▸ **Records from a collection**
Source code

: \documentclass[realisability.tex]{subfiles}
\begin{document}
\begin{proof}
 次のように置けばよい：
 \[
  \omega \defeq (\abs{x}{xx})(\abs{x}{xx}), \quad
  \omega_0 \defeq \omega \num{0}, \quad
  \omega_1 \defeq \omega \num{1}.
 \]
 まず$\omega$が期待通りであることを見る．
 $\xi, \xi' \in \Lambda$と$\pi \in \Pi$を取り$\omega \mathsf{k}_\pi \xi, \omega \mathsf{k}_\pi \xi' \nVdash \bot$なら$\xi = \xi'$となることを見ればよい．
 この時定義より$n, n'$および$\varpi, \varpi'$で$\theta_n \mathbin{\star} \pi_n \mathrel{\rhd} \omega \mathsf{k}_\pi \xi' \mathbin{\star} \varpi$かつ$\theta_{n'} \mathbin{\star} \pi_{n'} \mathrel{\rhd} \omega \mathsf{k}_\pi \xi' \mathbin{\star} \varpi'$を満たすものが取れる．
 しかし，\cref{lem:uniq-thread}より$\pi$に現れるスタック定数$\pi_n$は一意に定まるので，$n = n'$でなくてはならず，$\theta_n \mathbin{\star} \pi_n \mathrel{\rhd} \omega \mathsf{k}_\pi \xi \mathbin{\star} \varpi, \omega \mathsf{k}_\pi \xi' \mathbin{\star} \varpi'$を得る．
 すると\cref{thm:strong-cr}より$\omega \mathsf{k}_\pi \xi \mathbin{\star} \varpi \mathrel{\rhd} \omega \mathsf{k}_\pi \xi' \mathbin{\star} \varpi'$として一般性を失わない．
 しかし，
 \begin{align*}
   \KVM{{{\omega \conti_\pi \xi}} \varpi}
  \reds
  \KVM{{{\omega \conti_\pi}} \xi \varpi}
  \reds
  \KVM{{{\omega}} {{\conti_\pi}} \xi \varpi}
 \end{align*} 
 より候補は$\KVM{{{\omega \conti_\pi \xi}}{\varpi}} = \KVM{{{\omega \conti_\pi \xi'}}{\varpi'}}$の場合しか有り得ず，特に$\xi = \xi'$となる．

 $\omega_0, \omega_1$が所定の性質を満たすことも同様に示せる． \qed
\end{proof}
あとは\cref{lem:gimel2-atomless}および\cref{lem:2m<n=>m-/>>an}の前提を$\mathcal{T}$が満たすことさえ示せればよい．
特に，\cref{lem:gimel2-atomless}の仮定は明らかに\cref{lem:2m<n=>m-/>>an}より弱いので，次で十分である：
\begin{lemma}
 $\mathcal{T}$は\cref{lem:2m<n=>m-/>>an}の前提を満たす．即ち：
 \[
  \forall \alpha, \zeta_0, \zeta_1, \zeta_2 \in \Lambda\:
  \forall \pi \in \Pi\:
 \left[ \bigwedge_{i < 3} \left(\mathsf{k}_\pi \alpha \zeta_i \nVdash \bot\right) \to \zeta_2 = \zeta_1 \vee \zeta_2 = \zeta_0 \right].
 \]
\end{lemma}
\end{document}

▸ **Exercise details**
Every line above holding the string "atomless" should be listed.

▸ **Finished task**
あとは\cref{lem:gimel2-atomless}および\cref{lem:2m<n=>m-/>>an}の前提を$\mathcal{T}$が満たすことさえ示せればよい．
特に，\cref{lem:gimel2-atomless}の仮定は明らかに\cref{lem:2m<n=>m-/>>an}より弱いので，次で十分である：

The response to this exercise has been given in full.